Paying early attention to nature's details can play a major role in a child's speech development, writing, and artwork.
2. Encourage your child to go outside and explore nature.
Research suggests that children, when left to their own devices, are drawn to the rough edges of parks, the ravines and rocky inclines, the natural vegetation. A growing body of evidence also recommends that contact with nature is as important to children as good nutrition and adequate sleep.
According to Louise Chaola, Environmental Psychologist, "Nature, the sublime, the harsh and the beautiful - offers something that the street or gated community or computer game cannot. Nature presents the young with something so much greater than they are; it offers an environment where they can easily contemplate infinity and eternity. Immersion in the natural environment cuts to the chase and exposes the young directly and immediately to the very elements from which humans evolved: earth, air, water and other living kin, large and small. Without that experience, we forget our place; we forget that larger fabric on which our lives depend."

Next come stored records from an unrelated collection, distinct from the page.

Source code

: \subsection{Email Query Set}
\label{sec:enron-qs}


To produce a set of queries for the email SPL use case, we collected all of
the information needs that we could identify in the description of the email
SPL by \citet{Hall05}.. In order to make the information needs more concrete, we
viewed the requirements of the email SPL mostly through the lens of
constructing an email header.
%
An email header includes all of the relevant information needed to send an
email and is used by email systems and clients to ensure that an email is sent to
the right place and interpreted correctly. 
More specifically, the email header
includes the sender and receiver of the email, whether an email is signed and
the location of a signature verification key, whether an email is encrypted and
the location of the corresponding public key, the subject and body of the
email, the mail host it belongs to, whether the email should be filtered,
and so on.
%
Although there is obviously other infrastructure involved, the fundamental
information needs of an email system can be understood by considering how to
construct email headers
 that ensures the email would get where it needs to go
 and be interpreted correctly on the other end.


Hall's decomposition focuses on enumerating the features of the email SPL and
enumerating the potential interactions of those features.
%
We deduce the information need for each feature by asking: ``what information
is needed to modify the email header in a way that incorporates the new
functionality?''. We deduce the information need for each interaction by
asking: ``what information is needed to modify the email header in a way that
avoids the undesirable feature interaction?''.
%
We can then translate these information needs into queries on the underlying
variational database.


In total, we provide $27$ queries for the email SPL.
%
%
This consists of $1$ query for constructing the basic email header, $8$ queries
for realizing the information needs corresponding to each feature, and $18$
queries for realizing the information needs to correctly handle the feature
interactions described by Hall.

3. Go hiking with your child.
To increase your child's safety, encourage more times outdoors in nature. Natural play strengthens children's self confidence and arouses their senses, their awareness of the world and all that moves in it, seen and unseen.
4. Pitch a tent in your backyard with your child. Listen to the night sounds, feel the night air and look at the night sky.
The natural environment is the principal source of sensory stimulation. Children live through their senses, and need the freedom to explore and play with the outdoor environment.
5. Read about nature with a child.
Reading is an indirect experience, but, unlike television, reading does not swallow the senses or dictate thought. Reading "stimulates the ecology of the imagination."
6. Encourage schools and universities to teach the fundamentals of biology and "real natural history."
In a 2003 review by the "Organization of Economic Cooperation and Development," Finland outscored thirty-one other countries including the U.S. Finland placed first in literacy and placed in the top five in math and science. (Finland spends less per student on education than the U.S., and also requires educators to meet national curriculum requirements, but gives teachers leeway in how they teach.) They believe in the power of play, and after every 45 minutes of lessons, students are let loose outside for 15 minutes so they can burn off steam. According to the New York Times, Finland also encourages environment-based education, and has moved a substantial amount of classroom experience into natural settings or the surrounding community. "The core of learning is not in the information ... being predigested from the outside, but in the interaction between a child and the environment," states Finland's Minister of Social Affairs and Health.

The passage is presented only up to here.